Prompt: Filter the entries beneath this task, copying only the lines that hold the word "itemize".

== Segment start ==

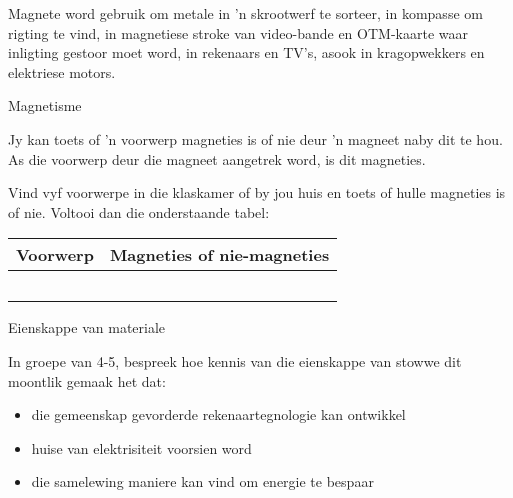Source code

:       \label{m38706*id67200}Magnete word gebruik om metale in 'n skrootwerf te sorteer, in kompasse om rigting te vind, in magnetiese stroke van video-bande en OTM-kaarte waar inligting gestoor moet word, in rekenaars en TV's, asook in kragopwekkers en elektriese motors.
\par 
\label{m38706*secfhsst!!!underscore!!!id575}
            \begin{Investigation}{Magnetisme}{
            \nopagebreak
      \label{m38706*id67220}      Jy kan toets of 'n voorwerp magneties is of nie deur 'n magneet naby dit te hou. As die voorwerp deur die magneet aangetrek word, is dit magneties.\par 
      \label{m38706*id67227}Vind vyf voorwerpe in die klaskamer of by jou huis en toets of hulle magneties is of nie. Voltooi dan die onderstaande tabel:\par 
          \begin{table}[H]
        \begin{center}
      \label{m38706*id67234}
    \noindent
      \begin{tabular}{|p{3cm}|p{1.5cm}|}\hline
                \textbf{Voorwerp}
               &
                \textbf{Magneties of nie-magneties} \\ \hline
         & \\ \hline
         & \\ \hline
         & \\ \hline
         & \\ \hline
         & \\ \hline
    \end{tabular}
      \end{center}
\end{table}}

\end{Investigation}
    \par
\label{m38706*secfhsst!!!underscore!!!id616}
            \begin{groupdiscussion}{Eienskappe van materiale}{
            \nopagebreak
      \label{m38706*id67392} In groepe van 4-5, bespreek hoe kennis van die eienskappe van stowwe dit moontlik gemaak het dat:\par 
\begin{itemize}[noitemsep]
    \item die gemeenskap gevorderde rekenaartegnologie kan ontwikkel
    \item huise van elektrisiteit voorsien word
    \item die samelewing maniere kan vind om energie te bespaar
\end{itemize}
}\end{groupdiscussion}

== Segment end ==

Answer to this task:
\begin{itemize}[noitemsep]
\end{itemize}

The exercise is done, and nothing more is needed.